Cordilleran Section - 103rd Annual Meeting (4–6 May 2007)

Paper No. 7
Presentation Time: 3:35 PM

DURATION AND AMPLITUDE OF SW JAPAN TREMOR AND THEIR RELATION TO SLOW SLIP EVENT CHARACTERISTICS


ABSTRACT WITHDRAWN

, jrokosky@pmc.ucsc.edu

Despite the observed correlation between slow slip events (SSEs) and seismic tremor along the Cascadia and SW Japan subduction zones, it remains unclear what is responsible for this association. If, as accumulating evidence suggests, tremor is produced by shear failure on the thrust interface driven by aseismic slip, we might expect to see a relationship between the size and/or frequency of tremor activity and accumulated slip. Reduced displacement calculations for tremor in Cascadia indicate that average values for tremor reduced displacement are not correlated to the amount of slip observed during ETS events (McCausland et al., 2005). However, recent results from Cascadia hint at a relationship between the duration of tremor and the inferred amount of aseismic slip in ETS events (Aguiar et al., 2006). We present a detailed investigation of subduction tremor from SW Japan in order to assess whether similar relationships between slip magnitude and tremor amplitude and duration exist in this region.

We calculate reduced displacement for bursts of tremor during SSEs in western Shikoku, and the Kii and Tokai peninsulas. Average values for reduced displacement range between 0.23 - 0.58 cm2, much smaller than most observations of volcanic tremor and similar to values calculated for subduction tremor in Cascadia (McCausland et al., 2005). Average amplitudes for subduction tremor in Japan do not vary significantly between episodes of peak activity in a given region and do not appear to scale with magnitude of slow slip. There is a slight variation in average amplitude between the three regions studied, which may reflect regional differences in frictional properties.

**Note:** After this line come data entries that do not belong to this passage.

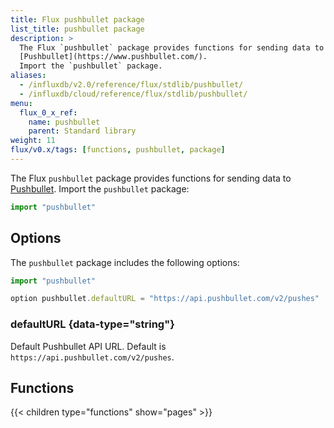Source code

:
 ```yaml
---
title: Flux pushbullet package
list_title: pushbullet package
description: >
  The Flux `pushbullet` package provides functions for sending data to
  [Pushbullet](https://www.pushbullet.com/).
  Import the `pushbullet` package.
aliases:
  - /influxdb/v2.0/reference/flux/stdlib/pushbullet/
  - /influxdb/cloud/reference/flux/stdlib/pushbullet/
menu:
  flux_0_x_ref:
    name: pushbullet
    parent: Standard library
weight: 11
flux/v0.x/tags: [functions, pushbullet, package]
---
```


The Flux `pushbullet` package provides functions for sending data to
[Pushbullet](https://www.pushbullet.com/).
Import the `pushbullet` package:

```js
import "pushbullet"
```

## Options
The `pushbullet` package includes the following options:

```js
import "pushbullet"

option pushbullet.defaultURL = "https://api.pushbullet.com/v2/pushes"
```

### defaultURL {data-type="string"}
Default Pushbullet API URL.
Default is `https://api.pushbullet.com/v2/pushes`.

## Functions
{{< children type="functions" show="pages" >}}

To investigate how the productivity of tremor relates to slip during episodes, we take two approaches. In the first we treat each burst of tremor as a discrete event and compare the number of events with SSE parameters. In the second approach we consider total durations of tremor, under the assumption that each burst is actually the superposition of many small events. In addition, we investigate magnitude-frequency (and duration-amplitude) relations for SW Japan tremor to assess whether they are better fit by exponential or power law distributions, representing scale-bound and scale-invariant source processes respectively.